150 years ago in Gettysburg, thousands of Confederate soldiers were buried in shallow, unmarked graves. 140 years ago, the process of returning some of those soldiers to Hollywood Cemetery began.
It’s a little hard to imagine Gettysburg after the three days of fighting that took place there in July of 1863. Thousands of dead soldiers and horses littered the battlefield, and a horrible stench filled the town and surrounding area. Rains that followed the battle washed away the shallow graves that had been dug for fallen soldiers, and an even greater number of dead soldiers had never been buried at all. Diaries of townspeople and those left behind to “clean up” told of the horrible aftermath of the battle.
With the battle taking place so far into Union territory, burying the dead fell to the responsibility of those with Union sympathies. In the months after the battle, many Union soldiers were disinterred and laid to rest in their home states or in the Soldiers’ National Cemetery at Gettysburg (the cemetery to which Lincoln gave his famous “Gettysburg Address” as a dedication). Confederate soldiers were largely buried individually where they fell, or in mass, shallow, unmarked graves at various locations on the battlefield. While the Union soldiers found their final resting place in a few months, the vast majority of the Confederates would remain buried on the battlefield for nine more years.

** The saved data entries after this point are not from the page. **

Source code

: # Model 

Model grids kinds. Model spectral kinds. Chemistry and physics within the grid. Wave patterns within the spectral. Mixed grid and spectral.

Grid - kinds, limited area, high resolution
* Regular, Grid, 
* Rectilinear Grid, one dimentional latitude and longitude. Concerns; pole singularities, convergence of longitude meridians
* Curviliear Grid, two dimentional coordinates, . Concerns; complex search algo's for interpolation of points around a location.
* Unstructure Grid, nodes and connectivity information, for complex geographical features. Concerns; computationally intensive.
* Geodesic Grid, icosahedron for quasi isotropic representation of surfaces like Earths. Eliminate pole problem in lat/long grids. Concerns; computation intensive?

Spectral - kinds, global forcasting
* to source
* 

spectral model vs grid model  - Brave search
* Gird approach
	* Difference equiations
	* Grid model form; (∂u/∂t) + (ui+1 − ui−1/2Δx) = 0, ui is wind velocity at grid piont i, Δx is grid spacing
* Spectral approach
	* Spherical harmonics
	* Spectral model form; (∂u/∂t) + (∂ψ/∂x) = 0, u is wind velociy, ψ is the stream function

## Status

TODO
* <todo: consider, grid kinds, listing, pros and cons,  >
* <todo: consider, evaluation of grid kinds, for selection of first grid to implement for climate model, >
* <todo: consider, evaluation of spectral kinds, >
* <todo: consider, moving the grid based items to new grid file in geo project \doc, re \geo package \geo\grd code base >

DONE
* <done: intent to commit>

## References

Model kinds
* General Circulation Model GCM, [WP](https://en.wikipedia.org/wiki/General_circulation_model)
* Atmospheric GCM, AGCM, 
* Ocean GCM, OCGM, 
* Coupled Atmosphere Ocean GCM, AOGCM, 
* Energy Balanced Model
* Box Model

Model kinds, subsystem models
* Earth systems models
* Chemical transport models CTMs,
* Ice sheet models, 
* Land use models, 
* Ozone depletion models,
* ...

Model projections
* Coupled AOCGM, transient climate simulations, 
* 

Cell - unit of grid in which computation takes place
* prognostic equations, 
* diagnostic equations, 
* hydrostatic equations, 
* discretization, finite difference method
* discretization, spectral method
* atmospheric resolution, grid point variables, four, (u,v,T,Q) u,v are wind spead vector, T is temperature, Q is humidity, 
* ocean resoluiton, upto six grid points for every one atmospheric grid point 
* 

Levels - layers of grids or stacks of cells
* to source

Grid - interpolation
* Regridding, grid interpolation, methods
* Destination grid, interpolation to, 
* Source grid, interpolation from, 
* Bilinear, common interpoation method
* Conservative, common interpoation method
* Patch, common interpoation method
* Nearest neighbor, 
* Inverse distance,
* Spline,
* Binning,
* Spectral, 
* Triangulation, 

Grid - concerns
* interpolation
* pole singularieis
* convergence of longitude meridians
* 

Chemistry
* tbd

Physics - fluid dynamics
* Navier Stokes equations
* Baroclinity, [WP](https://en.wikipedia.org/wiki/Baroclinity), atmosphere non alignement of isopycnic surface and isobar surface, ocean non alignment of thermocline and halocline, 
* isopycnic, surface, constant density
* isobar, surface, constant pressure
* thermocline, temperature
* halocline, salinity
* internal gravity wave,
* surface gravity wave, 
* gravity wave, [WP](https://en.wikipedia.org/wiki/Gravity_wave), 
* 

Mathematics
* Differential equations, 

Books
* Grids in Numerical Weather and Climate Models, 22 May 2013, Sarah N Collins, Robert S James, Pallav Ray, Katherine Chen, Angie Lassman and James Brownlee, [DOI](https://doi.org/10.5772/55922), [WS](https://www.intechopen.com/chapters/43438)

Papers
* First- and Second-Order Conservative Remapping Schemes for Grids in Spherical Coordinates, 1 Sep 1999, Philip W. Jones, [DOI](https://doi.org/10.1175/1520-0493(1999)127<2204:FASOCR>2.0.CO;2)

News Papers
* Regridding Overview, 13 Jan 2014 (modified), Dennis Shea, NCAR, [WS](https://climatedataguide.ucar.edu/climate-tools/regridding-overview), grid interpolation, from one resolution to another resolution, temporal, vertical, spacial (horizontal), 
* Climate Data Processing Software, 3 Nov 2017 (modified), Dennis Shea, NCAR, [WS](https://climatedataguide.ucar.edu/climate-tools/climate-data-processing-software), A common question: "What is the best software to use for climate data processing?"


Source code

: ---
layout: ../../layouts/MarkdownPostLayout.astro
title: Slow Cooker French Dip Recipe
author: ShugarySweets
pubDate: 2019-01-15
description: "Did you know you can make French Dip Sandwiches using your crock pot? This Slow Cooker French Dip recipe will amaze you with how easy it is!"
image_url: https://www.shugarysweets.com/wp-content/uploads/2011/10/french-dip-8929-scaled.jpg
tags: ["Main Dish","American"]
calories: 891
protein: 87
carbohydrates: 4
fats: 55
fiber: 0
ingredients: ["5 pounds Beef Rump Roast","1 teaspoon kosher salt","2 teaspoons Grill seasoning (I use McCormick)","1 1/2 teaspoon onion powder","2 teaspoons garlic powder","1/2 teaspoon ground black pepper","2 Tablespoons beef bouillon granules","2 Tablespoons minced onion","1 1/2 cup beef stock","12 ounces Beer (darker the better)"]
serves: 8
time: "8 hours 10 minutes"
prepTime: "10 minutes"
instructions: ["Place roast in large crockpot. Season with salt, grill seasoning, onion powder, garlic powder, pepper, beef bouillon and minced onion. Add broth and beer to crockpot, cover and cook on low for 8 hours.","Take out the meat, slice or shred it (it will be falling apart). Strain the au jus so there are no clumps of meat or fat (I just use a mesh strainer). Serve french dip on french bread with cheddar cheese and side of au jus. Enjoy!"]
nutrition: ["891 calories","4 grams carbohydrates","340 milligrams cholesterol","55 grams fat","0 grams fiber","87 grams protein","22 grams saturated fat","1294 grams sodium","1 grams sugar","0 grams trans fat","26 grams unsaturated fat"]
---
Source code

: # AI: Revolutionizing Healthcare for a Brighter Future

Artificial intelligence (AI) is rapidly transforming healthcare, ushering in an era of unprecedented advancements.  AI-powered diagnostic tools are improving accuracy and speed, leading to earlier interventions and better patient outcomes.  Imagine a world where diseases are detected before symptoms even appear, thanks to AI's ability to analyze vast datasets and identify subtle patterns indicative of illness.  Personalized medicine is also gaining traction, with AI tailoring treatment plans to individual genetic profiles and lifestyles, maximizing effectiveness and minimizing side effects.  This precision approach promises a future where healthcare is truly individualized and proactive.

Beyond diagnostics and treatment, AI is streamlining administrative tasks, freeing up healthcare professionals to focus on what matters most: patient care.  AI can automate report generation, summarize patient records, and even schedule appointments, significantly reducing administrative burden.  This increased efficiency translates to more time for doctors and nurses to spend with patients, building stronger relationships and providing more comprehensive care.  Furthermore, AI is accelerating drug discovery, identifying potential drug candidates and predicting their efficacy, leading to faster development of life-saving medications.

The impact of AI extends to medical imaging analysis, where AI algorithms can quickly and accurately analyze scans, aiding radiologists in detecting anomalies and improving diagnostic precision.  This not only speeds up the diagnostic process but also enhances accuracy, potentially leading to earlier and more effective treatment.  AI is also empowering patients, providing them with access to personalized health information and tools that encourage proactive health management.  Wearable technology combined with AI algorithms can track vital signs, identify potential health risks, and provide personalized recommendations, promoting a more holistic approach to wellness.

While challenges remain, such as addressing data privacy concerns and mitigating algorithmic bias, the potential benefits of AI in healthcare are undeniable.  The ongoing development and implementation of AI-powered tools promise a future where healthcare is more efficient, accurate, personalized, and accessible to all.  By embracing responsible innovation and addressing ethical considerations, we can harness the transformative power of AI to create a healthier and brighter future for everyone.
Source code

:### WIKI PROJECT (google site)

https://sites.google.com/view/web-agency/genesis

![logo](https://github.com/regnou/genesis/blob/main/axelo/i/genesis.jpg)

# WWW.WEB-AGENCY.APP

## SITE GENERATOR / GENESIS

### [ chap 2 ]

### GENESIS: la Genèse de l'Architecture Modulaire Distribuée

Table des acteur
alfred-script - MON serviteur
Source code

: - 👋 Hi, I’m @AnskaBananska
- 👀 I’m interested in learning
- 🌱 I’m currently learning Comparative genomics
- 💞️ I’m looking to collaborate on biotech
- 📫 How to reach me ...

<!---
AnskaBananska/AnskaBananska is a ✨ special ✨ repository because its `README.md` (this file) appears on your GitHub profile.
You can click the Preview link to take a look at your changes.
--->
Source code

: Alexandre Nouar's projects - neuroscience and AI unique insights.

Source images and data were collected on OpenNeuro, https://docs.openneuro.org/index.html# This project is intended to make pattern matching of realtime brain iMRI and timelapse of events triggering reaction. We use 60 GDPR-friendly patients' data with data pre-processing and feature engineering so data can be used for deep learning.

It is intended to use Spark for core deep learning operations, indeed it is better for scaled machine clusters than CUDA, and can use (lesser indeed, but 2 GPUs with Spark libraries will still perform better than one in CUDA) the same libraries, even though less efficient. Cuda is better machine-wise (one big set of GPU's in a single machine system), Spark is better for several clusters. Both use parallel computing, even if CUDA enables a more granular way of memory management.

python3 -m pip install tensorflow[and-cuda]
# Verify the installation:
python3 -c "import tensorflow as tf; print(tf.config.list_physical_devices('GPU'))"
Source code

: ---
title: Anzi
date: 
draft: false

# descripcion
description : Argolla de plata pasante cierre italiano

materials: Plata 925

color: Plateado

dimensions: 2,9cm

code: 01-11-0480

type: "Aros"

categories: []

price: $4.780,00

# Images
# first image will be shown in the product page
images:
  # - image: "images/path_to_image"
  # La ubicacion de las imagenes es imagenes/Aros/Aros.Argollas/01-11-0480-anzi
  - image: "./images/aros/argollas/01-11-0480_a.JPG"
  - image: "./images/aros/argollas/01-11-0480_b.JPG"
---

It wasn’t until 1871 that real efforts began to bring the dead Confederate soldiers home. Many organizations like Richmond’s own Hollywood Memorial Association raised funds to reinter the soldiers in cemeteries in their home states. However, this was quite a daunting task, as there were no official burial records. Much of the credit for the effort goes to two men: Dr. Rufus Weaver, the man contracted to supervise the effort, and Dr. John W.C. O’Neal, a Virginian who lived in Gettysburg and had documented numerous places where Confederate soldiers were buried in and around the town.
Dr. Weaver’s efforts over a three year period would result in the reinterment of of 3,320 soldiers, the vast majority of which were unidentified and laid to rest in Hollywood Cemetery. Dr. Weaver personally supervised the efforts and insisted on handling the remains himself to ensure the greatest care was taken. His father, Samuel Weaver, had supervised the reinterment of the Union dead after the battle, so he likely saw this task as a matter of family duty passed down to him.
On June 15th, 1872 a ship arrived at Rockett’s Landing with several boxes containing Confederate soldiers from Gettysburg. After the boxes were unloaded, fifteen wagons carried the Confederate dead from Rockett’s through the city in a funeral procession, each wagon escorted by two Confederate veterans. The wagons rode slowly past businesses and buildings draped in black cloth on the way to Hollywood Cemetery. A witness of the procession said that “many eyes were filled with tears and many a soldier’s widow and orphan turned away from the scene to hide emotion.”
About 2,000 of Gettysburg’s unknown Confederate dead still rest in Hollywood Cemetery in a spot known as Gettysburg Hill. Many of the Virginians who fell during Pickett’s Charge lay only a few yards away from the resting place of Pickett himself, a decision he made before he passed–to be near his division who fell at Gettysburg. Dr. Weaver’s tireless work gave thousands of Confederate soldiers a proper burial and a home in Hollywood Cemetery, but an unknown number of Confederate dead still lay buried on the fields at Gettysburg, undiscovered, their graves lost to the passing of history.